I became a PM sizing positions through the Global Financial Crisis. I have run risk oversight watching the same systematic process get executed across multiple strategies, including sector based long/short, event, merger arb, appraisals, and activism.
What I learned is this: from the outside, merger arb can look pretty boring, and at times very stressful and hectic with otherwise symmetric payoffs. You have to get up to speed very quickly on the announcement day. But most deals are orderly. Vanilla holders sell to the arbs, there's usually a trading hiccup mid-morning where you want to set your spread to get some position on while you tighten up the event path assessment, then you wait for the real disruptions—HSR second requests, vote issues, regulatory challenges to increase your position size.

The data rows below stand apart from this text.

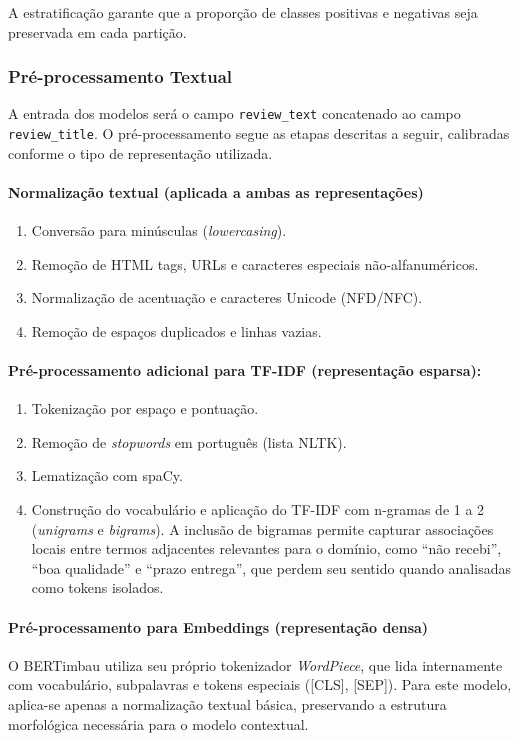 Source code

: \documentclass{IEEEtran}
\begin{document}
A estratificação garante que a proporção de classes positivas e negativas seja preservada em cada partição.

\subsubsection{Pré-processamento Textual}
\label{subsubsec:preprocessing}

A entrada dos modelos será o campo \texttt{review\_text} concatenado ao campo \texttt{review\_title}. O pré-processamento segue as etapas descritas a seguir, calibradas conforme o tipo de representação utilizada.

\paragraph{Normalização textual (aplicada a ambas as representações)}
\begin{enumerate}[noitemsep]
  \item Conversão para minúsculas (\textit{lowercasing}).
  \item Remoção de HTML tags, URLs e caracteres especiais não-alfanuméricos.
  \item Normalização de acentuação e caracteres Unicode (NFD/NFC).
  \item Remoção de espaços duplicados e linhas vazias.
\end{enumerate}

\paragraph{Pré-processamento adicional para TF-IDF (representação esparsa):}
\begin{enumerate}[noitemsep]
  \item Tokenização por espaço e pontuação.
  \item Remoção de \textit{stopwords} em português (lista NLTK).
  \item Lematização com spaCy.
  \item Construção do vocabulário e aplicação do TF-IDF com n-gramas de 1 a 2 (\textit{unigrams} e \textit{bigrams}). A inclusão de bigramas permite capturar associações locais entre termos adjacentes relevantes para o domínio, como ``não recebi'', ``boa qualidade'' e ``prazo entrega'', que perdem seu sentido quando analisadas como tokens isolados.
\end{enumerate}

\paragraph{Pré-processamento para Embeddings (representação densa)}
O BERTimbau utiliza seu próprio tokenizador \textit{WordPiece}, que lida internamente com vocabulário, subpalavras e tokens especiais ([CLS], [SEP]). Para este modelo, aplica-se apenas a normalização textual básica, preservando a estrutura morfológica necessária para o modelo contextual.
\end{document}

Before we jump in with both feet into framework; here's something that often gets under looked across multiple strategies and that's your fund terms: your fund terms customize everything within the same basic framework. A book with monthly liquidity can't really size names and manage risk the same way as one with two-year locks—it needs different rules, different construction approaches. They are not entirely different processes, but rather intelligent customization inside the same systematic thinking.
Why The Merger Arb Laboratory Matters
Many of the most well-known hedge funds and even proprietary trading desks were built on merger arb. Before long/short equity ruled the pod model, this occurred because the foundation scaled inside risk systems. Merger arbitrage strips investing down to its essential elements. You have clear catalysts, defined timelines, and measurable probabilities. Feedback loops that kept you honest. When cycles flipped, the same process thinking carried firms into distressed credit, restructurings, and eventually into shareholder activism.
Today, catalysts are softer/fuzzier and durations longer and less defined, which only makes discipline more valuable. Merger arb remains the purest laboratory for building systematic thinking. The principles apply everywhere: define your universe, filter it, rank it, diligence it, size it, construct around it, manage the risk. Then cycle through again.
About 95% of announced deals closed successfully from 2010-2021, spanning the post-crisis recovery and COVID disruption. But that aggregate statistic hides the real opportunities and dislocations that occur in merger arb. Most deals have hiccups where new information surfaces—sometimes leaked intel that's incentive-driven, other times genuine fundamental developments—and spreads widen, probabilities shift, risk-reward looks more attractive but the deal “feels less safe”. The entire chain moves, then often reverts back as more information gets disclosed in filings that need interpretation.
The Universe: Building Your Information Engine
If it's not in your universe, it doesn't exist. Every process starts here: a live feed of every announced deal, updated daily. Price, spread, expected close, break price, structure. You should track names you'll never trade because contagion runs deep—one failed cross-border deal and "safe" domestic names gap down in sympathy.
But logging the deal is just the beginning. You map the entire event path, and this deserves its own focus because it's where pattern recognition from your universe database really pays off. You can use historical data to get exact dates on when filings are supposed to happen, when regulatory timelines typically develop, as well as voting processes and the influence of proxy solicitation firms. Then you connect this back to the merger agreement and proxy statement to build your timeline.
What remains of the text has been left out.